## WHAT THIS TASK INVOLVES
Word for word, write the lines below out again, with no pictures.

━━━

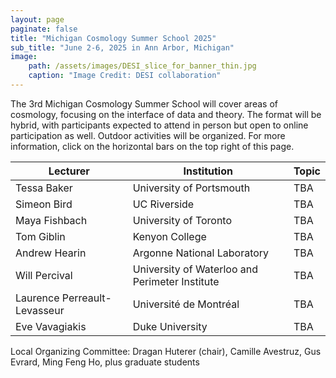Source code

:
```yaml
---
layout: page
paginate: false
title: "Michigan Cosmology Summer School 2025"
sub_title: "June 2-6, 2025 in Ann Arbor, Michigan"
image:
    path: /assets/images/DESI_slice_for_banner_thin.jpg
    caption: "Image Credit: DESI collaboration"
---
```


The 3rd Michigan Cosmology Summer School will cover areas of cosmology, focusing on the interface of data and theory. The format will be hybrid, with participants expected to attend in person but open to online participation as well. Outdoor activities will be organized. For more information, click on the horizontal bars on the top right of this page.


|Lecturer           |Institution                                |Topic
|-----------------------|-------------------------------------------|------------------------------------
|Tessa Baker             |University of Portsmouth             |TBA
|Simeon Bird             |UC Riverside                         |TBA
|Maya Fishbach           |University of Toronto                |TBA
|Tom Giblin              |Kenyon College                       |TBA
|Andrew Hearin           |Argonne National Laboratory          |TBA
|Will Percival           |University of Waterloo and Perimeter Institute |TBA
|Laurence Perreault-Levasseur         |Université de Montréal     |TBA
|Eve Vavagiakis          |Duke University                      |TBA



Local Organizing Committee: Dragan Huterer (chair), Camille Avestruz, Gus Evrard, Ming Feng Ho, plus graduate students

━━━

## TASK ANSWER
Source code

:
```yaml
---
layout: page
paginate: false
title: "Michigan Cosmology Summer School 2025"
sub_title: "June 2-6, 2025 in Ann Arbor, Michigan"
image:
    path: /assets/images/DESI_slice_for_banner_thin.jpg
    caption: "Image Credit: DESI collaboration"
---
```


The 3rd Michigan Cosmology Summer School will cover areas of cosmology, focusing on the interface of data and theory. The format will be hybrid, with participants expected to attend in person but open to online participation as well. Outdoor activities will be organized. For more information, click on the horizontal bars on the top right of this page.


|Lecturer           |Institution                                |Topic
|-----------------------|-------------------------------------------|------------------------------------
|Tessa Baker             |University of Portsmouth             |TBA
|Simeon Bird             |UC Riverside                         |TBA
|Maya Fishbach           |University of Toronto                |TBA
|Tom Giblin              |Kenyon College                       |TBA
|Andrew Hearin           |Argonne National Laboratory          |TBA
|Will Percival           |University of Waterloo and Perimeter Institute |TBA
|Laurence Perreault-Levasseur         |Université de Montréal     |TBA
|Eve Vavagiakis          |Duke University                      |TBA



Local Organizing Committee: Dragan Huterer (chair), Camille Avestruz, Gus Evrard, Ming Feng Ho, plus graduate students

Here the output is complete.